Fig. 5.
A specific p38 inhibitor and a dominant negative MKK6 allele inhibit IL-12–induced STAT4 transcriptional activity.
(A), SB202190 inhibits IL-12–dependent, STAT4-mediated transactivation. NIH3T3 cells were transiently transfected with the p3xGAS-luc and the pCMV-β-galactosidase reporters, together with expression vectors encoding the human IL-12R subunits. Where indicated, cells were cotransfected with control vector (EV) or wild-type STAT4. As indicated, the cells were pretreated with DMSO or SB202190 for 1 hour before IL-12 stimulation. The experiment was performed as described in Figure 1C. (B), MKK6KR inhibits IL-12–dependent, STAT4-mediated transactivation.
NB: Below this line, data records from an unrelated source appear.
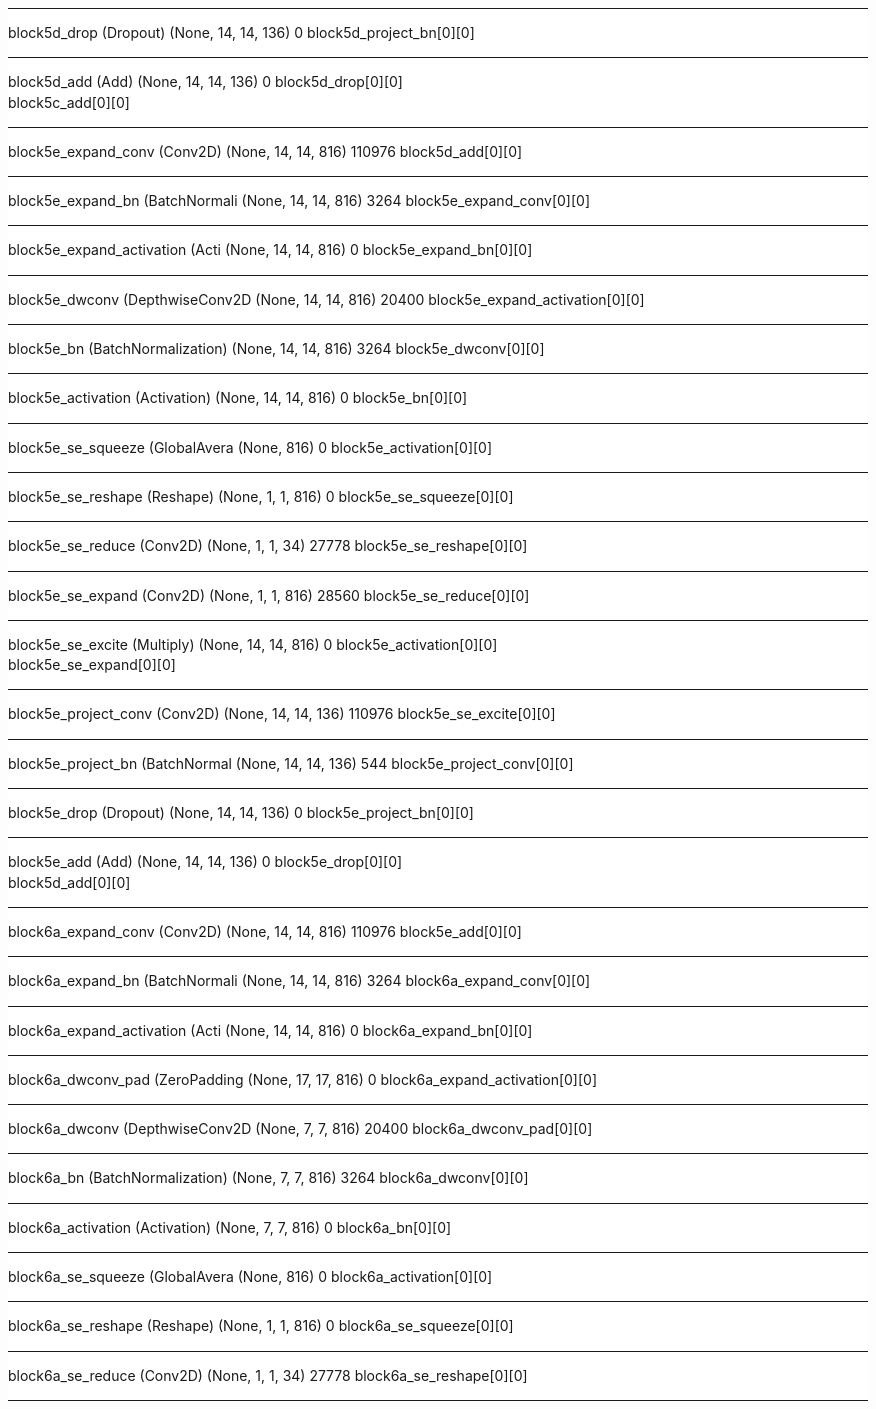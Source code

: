 __________________________________________________________________________________________________
block5d_drop (Dropout)          (None, 14, 14, 136)  0           block5d_project_bn[0][0]         
__________________________________________________________________________________________________
block5d_add (Add)               (None, 14, 14, 136)  0           block5d_drop[0][0]               
                                                                 block5c_add[0][0]                
__________________________________________________________________________________________________
block5e_expand_conv (Conv2D)    (None, 14, 14, 816)  110976      block5d_add[0][0]                
__________________________________________________________________________________________________
block5e_expand_bn (BatchNormali (None, 14, 14, 816)  3264        block5e_expand_conv[0][0]        
__________________________________________________________________________________________________
block5e_expand_activation (Acti (None, 14, 14, 816)  0           block5e_expand_bn[0][0]          
__________________________________________________________________________________________________
block5e_dwconv (DepthwiseConv2D (None, 14, 14, 816)  20400       block5e_expand_activation[0][0]  
__________________________________________________________________________________________________
block5e_bn (BatchNormalization) (None, 14, 14, 816)  3264        block5e_dwconv[0][0]             
__________________________________________________________________________________________________
block5e_activation (Activation) (None, 14, 14, 816)  0           block5e_bn[0][0]                 
__________________________________________________________________________________________________
block5e_se_squeeze (GlobalAvera (None, 816)          0           block5e_activation[0][0]         
__________________________________________________________________________________________________
block5e_se_reshape (Reshape)    (None, 1, 1, 816)    0           block5e_se_squeeze[0][0]         
__________________________________________________________________________________________________
block5e_se_reduce (Conv2D)      (None, 1, 1, 34)     27778       block5e_se_reshape[0][0]         
__________________________________________________________________________________________________
block5e_se_expand (Conv2D)      (None, 1, 1, 816)    28560       block5e_se_reduce[0][0]          
__________________________________________________________________________________________________
block5e_se_excite (Multiply)    (None, 14, 14, 816)  0           block5e_activation[0][0]         
                                                                 block5e_se_expand[0][0]          
__________________________________________________________________________________________________
block5e_project_conv (Conv2D)   (None, 14, 14, 136)  110976      block5e_se_excite[0][0]          
__________________________________________________________________________________________________
block5e_project_bn (BatchNormal (None, 14, 14, 136)  544         block5e_project_conv[0][0]       
__________________________________________________________________________________________________
block5e_drop (Dropout)          (None, 14, 14, 136)  0           block5e_project_bn[0][0]         
__________________________________________________________________________________________________
block5e_add (Add)               (None, 14, 14, 136)  0           block5e_drop[0][0]               
                                                                 block5d_add[0][0]                
__________________________________________________________________________________________________
block6a_expand_conv (Conv2D)    (None, 14, 14, 816)  110976      block5e_add[0][0]                
__________________________________________________________________________________________________
block6a_expand_bn (BatchNormali (None, 14, 14, 816)  3264        block6a_expand_conv[0][0]        
__________________________________________________________________________________________________
block6a_expand_activation (Acti (None, 14, 14, 816)  0           block6a_expand_bn[0][0]          
__________________________________________________________________________________________________
block6a_dwconv_pad (ZeroPadding (None, 17, 17, 816)  0           block6a_expand_activation[0][0]  
__________________________________________________________________________________________________
block6a_dwconv (DepthwiseConv2D (None, 7, 7, 816)    20400       block6a_dwconv_pad[0][0]         
__________________________________________________________________________________________________
block6a_bn (BatchNormalization) (None, 7, 7, 816)    3264        block6a_dwconv[0][0]             
__________________________________________________________________________________________________
block6a_activation (Activation) (None, 7, 7, 816)    0           block6a_bn[0][0]                 
__________________________________________________________________________________________________
block6a_se_squeeze (GlobalAvera (None, 816)          0           block6a_activation[0][0]         
__________________________________________________________________________________________________
block6a_se_reshape (Reshape)    (None, 1, 1, 816)    0           block6a_se_squeeze[0][0]         
__________________________________________________________________________________________________
block6a_se_reduce (Conv2D)      (None, 1, 1, 34)     27778       block6a_se_reshape[0][0]         
__________________________________________________________________________________________________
NIH3T3 cells were transiently transfected with 0.1 μg p3xGAS-luc reporter, along with 0.1 μg pCMV-β-galactosidase reporter, 0.1 μg pEFBOS-IL-12Rβ1, and 0.3 μg pEFBOS-IL-12Rβ2. Where indicated, cells were cotransfected with control vector (EV), 0.1 μg wild-type STAT4, 1.1 μg MKK6KR, or 0.5 μg MEKAA. The experiment was performed as described in Figure 1C.